(RECORDS SUPPLIED)

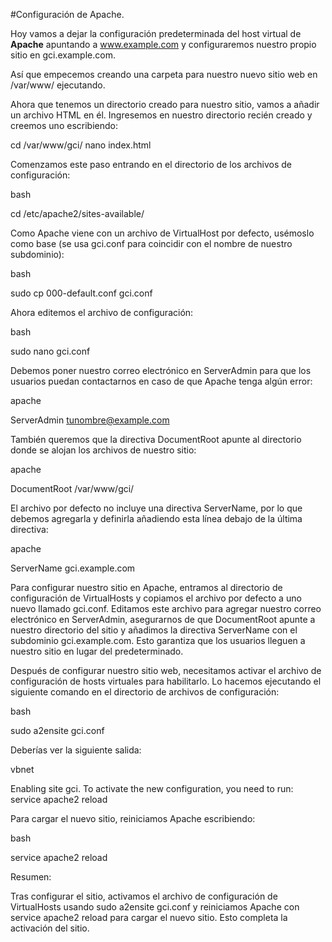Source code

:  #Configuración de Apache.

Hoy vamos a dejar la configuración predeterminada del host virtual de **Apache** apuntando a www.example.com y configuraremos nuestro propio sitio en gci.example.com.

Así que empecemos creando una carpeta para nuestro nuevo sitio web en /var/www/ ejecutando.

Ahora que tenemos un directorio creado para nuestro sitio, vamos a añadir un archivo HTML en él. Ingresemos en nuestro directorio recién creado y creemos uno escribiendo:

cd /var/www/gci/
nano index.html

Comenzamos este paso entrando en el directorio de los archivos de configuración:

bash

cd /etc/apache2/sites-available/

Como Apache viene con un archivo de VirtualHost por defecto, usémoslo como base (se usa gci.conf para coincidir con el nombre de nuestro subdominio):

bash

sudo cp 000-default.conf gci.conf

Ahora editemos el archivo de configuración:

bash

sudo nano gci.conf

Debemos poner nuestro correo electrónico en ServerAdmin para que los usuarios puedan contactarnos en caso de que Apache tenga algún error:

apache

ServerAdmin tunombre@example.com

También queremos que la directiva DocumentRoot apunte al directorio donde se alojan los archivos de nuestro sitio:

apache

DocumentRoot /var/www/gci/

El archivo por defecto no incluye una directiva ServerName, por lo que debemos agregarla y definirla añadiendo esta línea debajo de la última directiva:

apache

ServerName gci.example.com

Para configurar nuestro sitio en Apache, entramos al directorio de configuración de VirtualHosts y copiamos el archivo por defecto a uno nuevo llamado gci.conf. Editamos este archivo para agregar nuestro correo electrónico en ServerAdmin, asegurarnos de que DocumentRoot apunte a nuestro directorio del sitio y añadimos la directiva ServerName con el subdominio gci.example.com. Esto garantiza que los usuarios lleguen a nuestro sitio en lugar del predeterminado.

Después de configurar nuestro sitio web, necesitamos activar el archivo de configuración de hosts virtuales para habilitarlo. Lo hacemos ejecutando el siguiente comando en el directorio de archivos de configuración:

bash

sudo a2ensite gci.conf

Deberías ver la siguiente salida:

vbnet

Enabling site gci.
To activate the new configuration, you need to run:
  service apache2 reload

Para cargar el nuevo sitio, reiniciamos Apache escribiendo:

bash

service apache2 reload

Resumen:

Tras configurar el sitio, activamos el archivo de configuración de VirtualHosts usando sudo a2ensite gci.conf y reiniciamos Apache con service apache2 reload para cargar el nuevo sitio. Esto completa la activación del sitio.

(End RECORDS SUPPLIED)

> _THE PROBLEM_: From the first line to the last, repeat the records above exactly, leaving out the pictures.

> _ANSWER TO THIS TASK_:
Source code

:  #Configuración de Apache.

Hoy vamos a dejar la configuración predeterminada del host virtual de **Apache** apuntando a www.example.com y configuraremos nuestro propio sitio en gci.example.com.

Así que empecemos creando una carpeta para nuestro nuevo sitio web en /var/www/ ejecutando.

Ahora que tenemos un directorio creado para nuestro sitio, vamos a añadir un archivo HTML en él. Ingresemos en nuestro directorio recién creado y creemos uno escribiendo:

cd /var/www/gci/
nano index.html

Comenzamos este paso entrando en el directorio de los archivos de configuración:

bash

cd /etc/apache2/sites-available/

Como Apache viene con un archivo de VirtualHost por defecto, usémoslo como base (se usa gci.conf para coincidir con el nombre de nuestro subdominio):

bash

sudo cp 000-default.conf gci.conf

Ahora editemos el archivo de configuración:

bash

sudo nano gci.conf

Debemos poner nuestro correo electrónico en ServerAdmin para que los usuarios puedan contactarnos en caso de que Apache tenga algún error:

apache

ServerAdmin tunombre@example.com

También queremos que la directiva DocumentRoot apunte al directorio donde se alojan los archivos de nuestro sitio:

apache

DocumentRoot /var/www/gci/

El archivo por defecto no incluye una directiva ServerName, por lo que debemos agregarla y definirla añadiendo esta línea debajo de la última directiva:

apache

ServerName gci.example.com

Para configurar nuestro sitio en Apache, entramos al directorio de configuración de VirtualHosts y copiamos el archivo por defecto a uno nuevo llamado gci.conf. Editamos este archivo para agregar nuestro correo electrónico en ServerAdmin, asegurarnos de que DocumentRoot apunte a nuestro directorio del sitio y añadimos la directiva ServerName con el subdominio gci.example.com. Esto garantiza que los usuarios lleguen a nuestro sitio en lugar del predeterminado.

Después de configurar nuestro sitio web, necesitamos activar el archivo de configuración de hosts virtuales para habilitarlo. Lo hacemos ejecutando el siguiente comando en el directorio de archivos de configuración:

bash

sudo a2ensite gci.conf

Deberías ver la siguiente salida:

vbnet

Enabling site gci.
To activate the new configuration, you need to run:
  service apache2 reload

Para cargar el nuevo sitio, reiniciamos Apache escribiendo:

bash

service apache2 reload

Resumen:

Tras configurar el sitio, activamos el archivo de configuración de VirtualHosts usando sudo a2ensite gci.conf y reiniciamos Apache con service apache2 reload para cargar el nuevo sitio. Esto completa la activación del sitio.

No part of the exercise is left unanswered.